_WHAT YOU SHOULD DO_: Each line of the data is to be output verbatim, with the images removed.
┌─ PROVIDED DATA
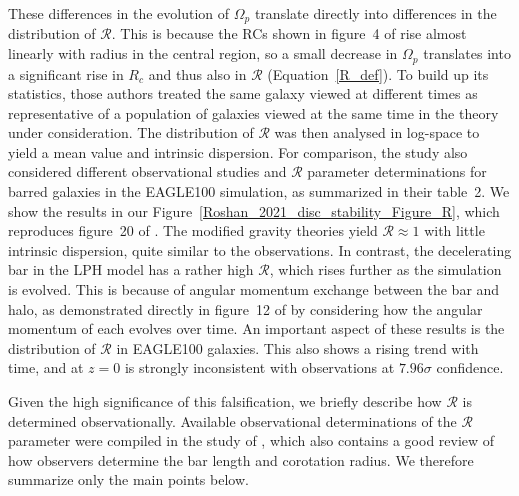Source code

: \documentclass[fleqn,usenatbib,useAMS,onecolumn]{mnras} %
\begin{document}
These differences in the evolution of $\Omega_p$ translate directly into differences in the distribution of $\mathcal{R}$. This is because the RCs shown in figure~4 of \citet{Roshan_2021_disc_stability} rise almost linearly with radius in the central region, so a small decrease in $\Omega_p$ translates into a significant rise in $R_c$ and thus also in $\mathcal{R}$ (Equation~\ref{R_def}). To build up its statistics, those authors treated the same galaxy viewed at different times as representative of a population of galaxies viewed at the same time in the theory under consideration. The distribution of $\mathcal{R}$ was then analysed in log-space to yield a mean value and intrinsic dispersion. For comparison, the study also considered different observational studies and $\mathcal{R}$ parameter determinations for barred galaxies in the EAGLE100 simulation, as summarized in their table~2. We show the results in our Figure~\ref{Roshan_2021_disc_stability_Figure_R}, which reproduces figure~20 of \citet{Roshan_2021_disc_stability}. The modified gravity theories yield $\mathcal{R} \approx 1$ with little intrinsic dispersion, quite similar to the observations. In contrast, the decelerating bar in the LPH model has a rather high $\mathcal{R}$, which rises further as the simulation is evolved. This is because of angular momentum exchange between the bar and halo, as demonstrated directly in figure~12 of \citet{Roshan_2021_disc_stability} by considering how the angular momentum of each evolves over time. An important aspect of these results is the distribution of $\mathcal{R}$ in EAGLE100 galaxies. This also shows a rising trend with time, and at $z = 0$ is strongly inconsistent with observations at $7.96\sigma$ confidence.

Given the high significance of this falsification, we briefly describe how $\mathcal{R}$ is determined observationally. Available observational determinations of the $\mathcal{R}$ parameter were compiled in the study of \citet{Cuomo_2020}, which also contains a good review of how observers determine the bar length and corotation radius. We therefore summarize only the main points below.
\end{document}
└─
_SOLUTION TO THIS EXERCISE_:
Source code

: \documentclass[fleqn,usenatbib,useAMS,onecolumn]{mnras} %
\begin{document}
These differences in the evolution of $\Omega_p$ translate directly into differences in the distribution of $\mathcal{R}$. This is because the RCs shown in figure~4 of \citet{Roshan_2021_disc_stability} rise almost linearly with radius in the central region, so a small decrease in $\Omega_p$ translates into a significant rise in $R_c$ and thus also in $\mathcal{R}$ (Equation~\ref{R_def}). To build up its statistics, those authors treated the same galaxy viewed at different times as representative of a population of galaxies viewed at the same time in the theory under consideration. The distribution of $\mathcal{R}$ was then analysed in log-space to yield a mean value and intrinsic dispersion. For comparison, the study also considered different observational studies and $\mathcal{R}$ parameter determinations for barred galaxies in the EAGLE100 simulation, as summarized in their table~2. We show the results in our Figure~\ref{Roshan_2021_disc_stability_Figure_R}, which reproduces figure~20 of \citet{Roshan_2021_disc_stability}. The modified gravity theories yield $\mathcal{R} \approx 1$ with little intrinsic dispersion, quite similar to the observations. In contrast, the decelerating bar in the LPH model has a rather high $\mathcal{R}$, which rises further as the simulation is evolved. This is because of angular momentum exchange between the bar and halo, as demonstrated directly in figure~12 of \citet{Roshan_2021_disc_stability} by considering how the angular momentum of each evolves over time. An important aspect of these results is the distribution of $\mathcal{R}$ in EAGLE100 galaxies. This also shows a rising trend with time, and at $z = 0$ is strongly inconsistent with observations at $7.96\sigma$ confidence.

Given the high significance of this falsification, we briefly describe how $\mathcal{R}$ is determined observationally. Available observational determinations of the $\mathcal{R}$ parameter were compiled in the study of \citet{Cuomo_2020}, which also contains a good review of how observers determine the bar length and corotation radius. We therefore summarize only the main points below.
\end{document}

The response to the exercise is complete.